§ Data shown:
Segment Open

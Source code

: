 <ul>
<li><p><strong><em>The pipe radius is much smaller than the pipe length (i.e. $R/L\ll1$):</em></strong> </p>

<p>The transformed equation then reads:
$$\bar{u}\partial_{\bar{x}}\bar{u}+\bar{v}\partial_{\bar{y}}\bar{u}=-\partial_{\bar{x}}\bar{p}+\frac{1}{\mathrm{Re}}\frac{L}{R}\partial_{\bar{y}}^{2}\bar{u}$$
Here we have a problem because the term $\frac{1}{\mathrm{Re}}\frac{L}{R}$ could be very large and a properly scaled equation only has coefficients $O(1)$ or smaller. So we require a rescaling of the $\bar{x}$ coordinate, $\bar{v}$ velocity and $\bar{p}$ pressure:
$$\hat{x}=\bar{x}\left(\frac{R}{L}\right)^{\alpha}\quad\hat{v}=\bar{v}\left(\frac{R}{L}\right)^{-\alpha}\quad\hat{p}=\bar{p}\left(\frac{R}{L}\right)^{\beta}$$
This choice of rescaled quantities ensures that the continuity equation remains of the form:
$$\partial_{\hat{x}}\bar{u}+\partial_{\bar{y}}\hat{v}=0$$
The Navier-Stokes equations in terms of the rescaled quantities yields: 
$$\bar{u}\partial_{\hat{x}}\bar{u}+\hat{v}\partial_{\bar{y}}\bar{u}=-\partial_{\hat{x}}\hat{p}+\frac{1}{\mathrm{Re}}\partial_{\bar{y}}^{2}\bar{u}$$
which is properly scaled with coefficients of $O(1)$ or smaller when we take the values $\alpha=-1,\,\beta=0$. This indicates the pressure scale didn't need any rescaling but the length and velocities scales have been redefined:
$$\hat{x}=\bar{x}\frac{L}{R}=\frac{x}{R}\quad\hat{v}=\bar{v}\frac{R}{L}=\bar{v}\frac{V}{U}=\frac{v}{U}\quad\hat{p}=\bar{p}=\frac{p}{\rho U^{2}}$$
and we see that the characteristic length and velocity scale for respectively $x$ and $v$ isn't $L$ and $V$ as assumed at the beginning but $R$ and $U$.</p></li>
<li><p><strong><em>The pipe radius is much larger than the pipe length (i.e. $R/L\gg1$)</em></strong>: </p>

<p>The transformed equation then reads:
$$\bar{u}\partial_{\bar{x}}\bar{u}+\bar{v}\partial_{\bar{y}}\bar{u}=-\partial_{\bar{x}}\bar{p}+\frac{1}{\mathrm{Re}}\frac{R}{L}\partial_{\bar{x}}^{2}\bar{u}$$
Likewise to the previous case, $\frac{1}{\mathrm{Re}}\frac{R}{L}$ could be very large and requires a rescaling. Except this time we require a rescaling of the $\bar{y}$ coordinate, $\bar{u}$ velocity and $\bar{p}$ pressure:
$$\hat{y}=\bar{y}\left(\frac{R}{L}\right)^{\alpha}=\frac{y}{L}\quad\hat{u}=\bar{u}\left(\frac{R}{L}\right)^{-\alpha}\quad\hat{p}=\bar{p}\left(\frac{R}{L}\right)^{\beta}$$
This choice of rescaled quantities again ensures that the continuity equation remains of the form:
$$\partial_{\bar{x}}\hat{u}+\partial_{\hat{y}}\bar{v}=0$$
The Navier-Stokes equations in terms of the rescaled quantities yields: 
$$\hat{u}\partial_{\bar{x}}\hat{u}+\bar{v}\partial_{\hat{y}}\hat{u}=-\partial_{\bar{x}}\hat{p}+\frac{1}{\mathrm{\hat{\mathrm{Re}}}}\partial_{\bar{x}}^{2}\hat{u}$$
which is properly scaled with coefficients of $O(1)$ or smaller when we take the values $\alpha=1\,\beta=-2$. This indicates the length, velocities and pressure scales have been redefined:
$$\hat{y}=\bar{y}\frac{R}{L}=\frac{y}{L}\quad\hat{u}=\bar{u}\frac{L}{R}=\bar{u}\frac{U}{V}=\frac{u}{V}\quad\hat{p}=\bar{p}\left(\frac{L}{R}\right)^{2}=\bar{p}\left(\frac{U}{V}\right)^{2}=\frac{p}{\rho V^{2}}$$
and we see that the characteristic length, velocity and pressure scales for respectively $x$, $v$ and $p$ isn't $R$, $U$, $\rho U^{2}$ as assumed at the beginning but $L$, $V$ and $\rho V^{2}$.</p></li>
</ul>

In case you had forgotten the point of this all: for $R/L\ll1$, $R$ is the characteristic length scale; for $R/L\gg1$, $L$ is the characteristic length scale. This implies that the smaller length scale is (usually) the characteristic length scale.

Segment Closed

§ Task to carry out: From the entries above, extract only the lines running from the one containing "Here we have" through the one containing "This choice of rescaled quantities ensures", inclusive.

§ Your solution:
Here we have a problem because the term $\frac{1}{\mathrm{Re}}\frac{L}{R}$ could be very large and a properly scaled equation only has coefficients $O(1)$ or smaller. So we require a rescaling of the $\bar{x}$ coordinate, $\bar{v}$ velocity and $\bar{p}$ pressure:
$$\hat{x}=\bar{x}\left(\frac{R}{L}\right)^{\alpha}\quad\hat{v}=\bar{v}\left(\frac{R}{L}\right)^{-\alpha}\quad\hat{p}=\bar{p}\left(\frac{R}{L}\right)^{\beta}$$
This choice of rescaled quantities ensures that the continuity equation remains of the form:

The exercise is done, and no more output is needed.